In the material below, find the line that contains "unter allem, was" and the line that contains "aller Trank, den", then write out exactly those two lines and everything between them.
········
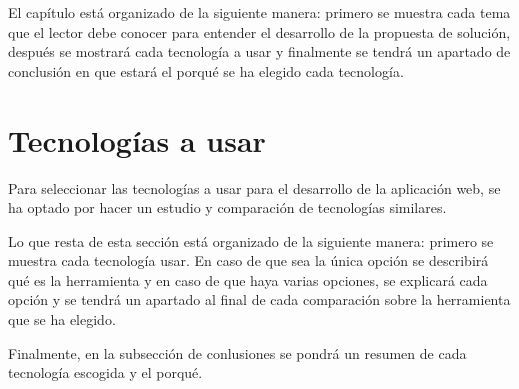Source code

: El capítulo está organizado de la siguiente manera: primero se muestra cada tema que el lector debe conocer para entender el desarrollo de la propuesta de solución, después se mostrará cada tecnología a usar y finalmente se tendrá un apartado de conclusión en que estará el porqué se ha elegido cada tecnología.


 
 

 
%






\section{Tecnologías a usar}
Para seleccionar las tecnologías a usar para el desarrollo de la aplicación web, se ha optado por hacer un estudio y comparación de tecnologías similares.


Lo que resta de esta sección está organizado de la siguiente manera: primero se muestra cada tecnología usar. En caso de que sea la única opción se describirá qué es la herramienta y en caso de que haya varias opciones, se explicará cada opción y se tendrá un apartado al final de cada comparación sobre la herramienta que se ha elegido.


Finalmente, en la subsección de conlusiones se pondrá un resumen de cada tecnología escogida y el porqué.










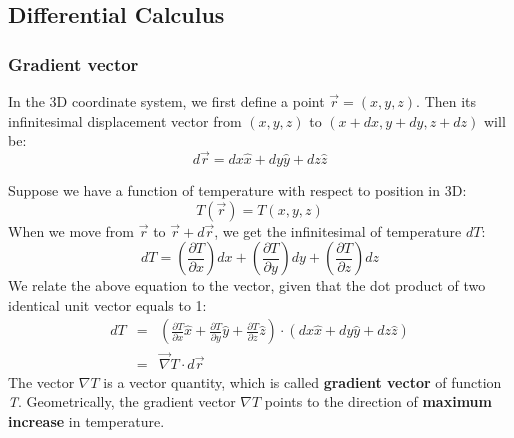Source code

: \documentclass[12pt,a4paper,twoside]{article}
\numberwithin{equation}{section}
\begin{document}
	\subsection{Differential Calculus}
	\subsubsection{Gradient vector}
	In the 3D coordinate system, we first define a point \(\overrightarrow{r}=(x,y,z)\). Then its infinitesimal displacement vector from \((x,y,z)\) to \((x+dx, y+dy, z+dz)\) will be:
	\begin{equation}
		d\overrightarrow{r}=dx\hat{x}+dy\hat{y}+dz\hat{z}
	\end{equation}
	
	\noindent Suppose we have a function of temperature with respect to position in 3D:
	\[T(\overrightarrow{r})=T(x,y,z)\]
	When we move from \(\overrightarrow{r}\) to \(\overrightarrow{r}+d\overrightarrow{r}\), we get the infinitesimal of temperature \(dT\):
	\[dT=(\frac{\partial T}{\partial x})dx+(\frac{\partial T}{\partial y})dy+(\frac{\partial T}{\partial z})dz\]
	We relate the above equation to the vector, given that the dot product of two identical unit vector equals to 1:
	\begin{eqnarray*}
		dT &=& \left(\frac{\partial T}{\partial x}\hat x+\frac{\partial T}{\partial y}\hat y+\frac{\partial T}{\partial z}\hat z\right)\cdot (dx\hat x+ dy\hat y+dz\hat z)\\
		&=& \overrightarrow{\nabla} T \cdot d\overrightarrow{r}
	\end{eqnarray*}
	The vector \(\nabla T\) is a vector quantity, which is called \textbf{gradient vector} of function \textit{T}. Geometrically, the gradient vector \(\nabla T\) points to the direction of \textbf{maximum increase} in temperature.\\
	
\end{document}

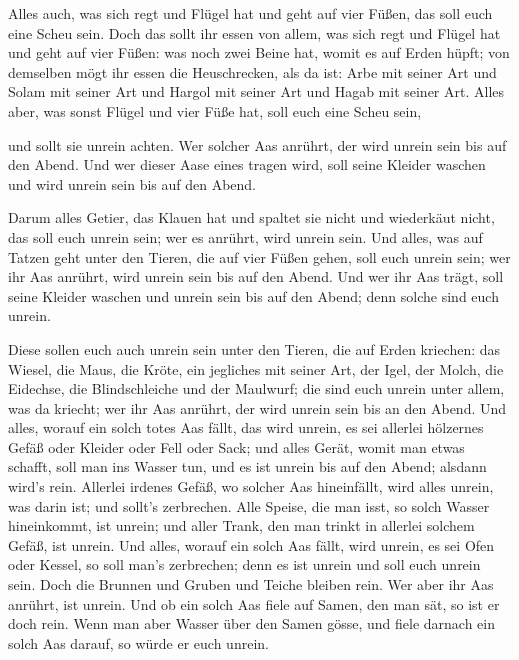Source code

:  Alles auch, was sich regt und Flügel hat und geht auf vier
Füßen, das soll euch eine Scheu sein.  Doch das sollt ihr
essen von allem, was sich regt und Flügel hat und geht auf vier Füßen:
was noch zwei Beine hat, womit es auf Erden hüpft;  von
demselben mögt ihr essen die Heuschrecken, als da ist: Arbe mit seiner
Art und Solam mit seiner Art und Hargol mit seiner Art und Hagab mit
seiner Art.  Alles aber, was sonst Flügel und vier Füße
hat, soll euch eine Scheu sein,

 und sollt sie unrein achten. Wer solcher Aas anrührt, der
wird unrein sein bis auf den Abend.  Und wer dieser Aase
eines tragen wird, soll seine Kleider waschen und wird unrein sein bis
auf den Abend.

 Darum alles Getier, das Klauen hat und spaltet sie nicht
und wiederkäut nicht, das soll euch unrein sein; wer es anrührt, wird
unrein sein.  Und alles, was auf Tatzen geht unter den
Tieren, die auf vier Füßen gehen, soll euch unrein sein; wer ihr Aas
anrührt, wird unrein sein bis auf den Abend.  Und wer ihr
Aas trägt, soll seine Kleider waschen und unrein sein bis auf den Abend;
denn solche sind euch unrein.

 Diese sollen euch auch unrein sein unter den Tieren, die
auf Erden kriechen: das Wiesel, die Maus, die Kröte, ein jegliches mit
seiner Art,  der Igel, der Molch, die Eidechse, die
Blindschleiche und der Maulwurf;  die sind euch unrein
unter allem, was da kriecht; wer ihr Aas anrührt, der wird unrein sein
bis an den Abend.  Und alles, worauf ein solch totes Aas
fällt, das wird unrein, es sei allerlei hölzernes Gefäß oder Kleider
oder Fell oder Sack; und alles Gerät, womit man etwas schafft, soll man
ins Wasser tun, und es ist unrein bis auf den Abend; alsdann wird's
rein.  Allerlei irdenes Gefäß, wo solcher Aas hineinfällt,
wird alles unrein, was darin ist; und sollt's zerbrechen. 
Alle Speise, die man isst, so solch Wasser hineinkommt, ist unrein; und
aller Trank, den man trinkt in allerlei solchem Gefäß, ist unrein.
 Und alles, worauf ein solch Aas fällt, wird unrein, es sei
Ofen oder Kessel, so soll man's zerbrechen; denn es ist unrein und soll
euch unrein sein.  Doch die Brunnen und Gruben und Teiche
bleiben rein. Wer aber ihr Aas anrührt, ist unrein.  Und ob
ein solch Aas fiele auf Samen, den man sät, so ist er doch rein.
 Wenn man aber Wasser über den Samen gösse, und fiele
darnach ein solch Aas darauf, so würde er euch unrein.

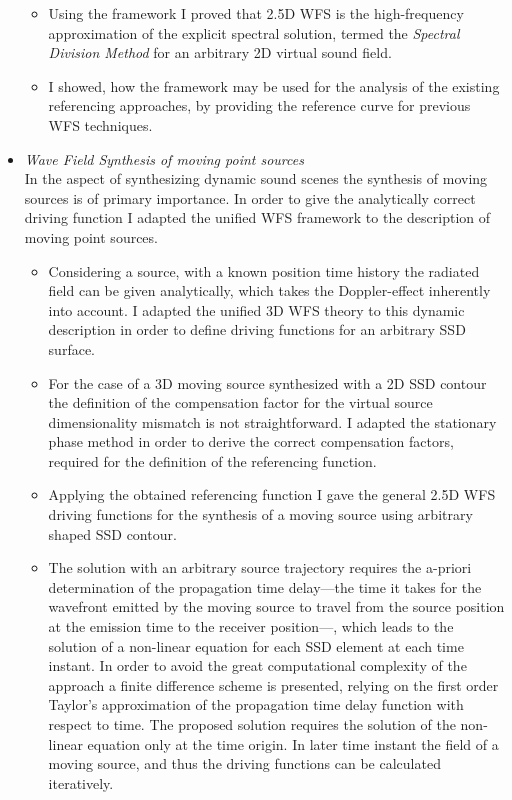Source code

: \documentclass[a4paper,10pt]{article}
\begin{document}
\begin{itemize}
\begin{itemize}
\item Using the framework I proved that 2.5D WFS is the high-frequency approximation of the explicit spectral solution, termed the \emph{Spectral Division Method} for an arbitrary 2D virtual sound field.
\item I showed, how the framework may be used for the analysis of the existing referencing approaches, by providing the reference curve for previous WFS techniques.
\end{itemize}
%
\item \emph{Wave Field Synthesis of moving point sources}\\
In the aspect of synthesizing dynamic sound scenes the synthesis of moving sources is of primary importance.
In order to give the analytically correct driving function I adapted the unified WFS framework to the description of moving point sources.
\begin{itemize}
\item Considering a source, with a known position time history the radiated field can be given analytically, which takes the Doppler-effect inherently into account.
I adapted the unified 3D WFS theory to this dynamic description in order to define driving functions for an arbitrary SSD surface.
\item For the case of a 3D moving source synthesized with a 2D SSD contour the definition of the compensation factor for the virtual source dimensionality mismatch is not straightforward.
I adapted the stationary phase method in order to derive the correct compensation factors, required for the definition of the referencing function. 
\item Applying the obtained referencing function I gave the general 2.5D WFS driving functions for the synthesis of a moving source using arbitrary shaped SSD contour.
\item The solution with an arbitrary source trajectory requires the a-priori determination of the propagation time delay---the time it takes for the wavefront emitted by the moving source to travel from the source position at the emission time to the receiver position---, which leads to the solution of a non-linear equation for each SSD element at each time instant.
In order to avoid the great computational complexity of the approach a finite difference scheme is presented, relying on the first order Taylor's approximation of the propagation time delay function with respect to time.
The proposed solution requires the solution of the non-linear equation only at the time origin.
In later time instant the field of a moving source, and thus the driving functions can be calculated iteratively.

\end{itemize}
\end{itemize}
\end{document}
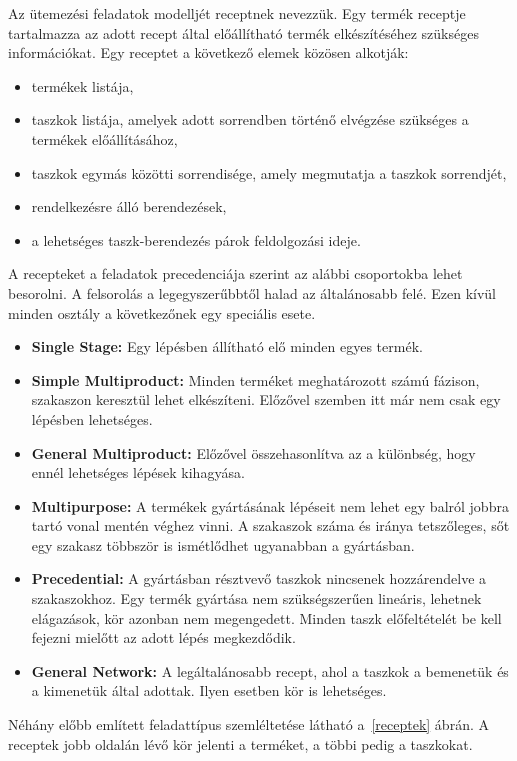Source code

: Az ütemezési feladatok modelljét receptnek nevezzük. Egy termék receptje tartalmazza az adott recept által előállítható termék elkészítéséhez szükséges információkat\cite{Hegyhati}. Egy receptet a következő elemek közösen alkotják:
\begin{itemize}
  \item termékek listája,
  \item taszkok listája, amelyek adott sorrendben történő elvégzése szükséges a termékek előállításához,
  \item taszkok egymás közötti sorrendisége, amely megmutatja a taszkok sorrendjét,
  \item rendelkezésre álló berendezések,
  \item a lehetséges taszk-berendezés párok feldolgozási ideje.
\end{itemize}
A recepteket a feladatok precedenciája szerint az alábbi csoportokba lehet besorolni. A felsorolás a legegyszerűbbtől halad az általánosabb felé. Ezen kívül minden osztály a következőnek egy speciális esete.
\begin{itemize}
	\item \textbf{Single Stage:} Egy lépésben állítható elő minden egyes termék.
	\item \textbf{Simple Multiproduct:} Minden terméket meghatározott számú fázison, szakaszon keresztül lehet elkészíteni. Előzővel szemben itt már nem csak egy lépésben lehetséges.
	\item \textbf{General Multiproduct:} Előzővel összehasonlítva az a különbség, hogy ennél lehetséges lépések kihagyása.
	\item \textbf{Multipurpose:} A termékek gyártásának lépéseit nem lehet egy balról jobbra tartó vonal mentén véghez vinni. A szakaszok száma és iránya tetszőleges, sőt egy szakasz többször is ismétlődhet ugyanabban a gyártásban.
	\item \textbf{Precedential:} A gyártásban résztvevő taszkok nincsenek hozzárendelve a szakaszokhoz. Egy termék gyártása nem szükségszerűen lineáris, lehetnek elágazások, kör azonban nem megengedett. Minden taszk előfeltételét be kell fejezni mielőtt az adott lépés megkezdődik. 
	\item \textbf{General Network:} A legáltalánosabb recept, ahol a taszkok a bemenetük és a kimenetük által adottak. Ilyen esetben kör is lehetséges.
\end{itemize}
Néhány előbb említett feladattípus szemléltetése látható a~\ref{receptek} ábrán. A receptek jobb oldalán lévő kör jelenti a terméket, a többi pedig a taszkokat.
········
Result for this exercise
unter allem, was da kriecht; wer ihr Aas anrührt, der wird unrein sein
bis an den Abend.  Und alles, worauf ein solch totes Aas
fällt, das wird unrein, es sei allerlei hölzernes Gefäß oder Kleider
oder Fell oder Sack; und alles Gerät, womit man etwas schafft, soll man
ins Wasser tun, und es ist unrein bis auf den Abend; alsdann wird's
rein.  Allerlei irdenes Gefäß, wo solcher Aas hineinfällt,
wird alles unrein, was darin ist; und sollt's zerbrechen. 
Alle Speise, die man isst, so solch Wasser hineinkommt, ist unrein; und
aller Trank, den man trinkt in allerlei solchem Gefäß, ist unrein.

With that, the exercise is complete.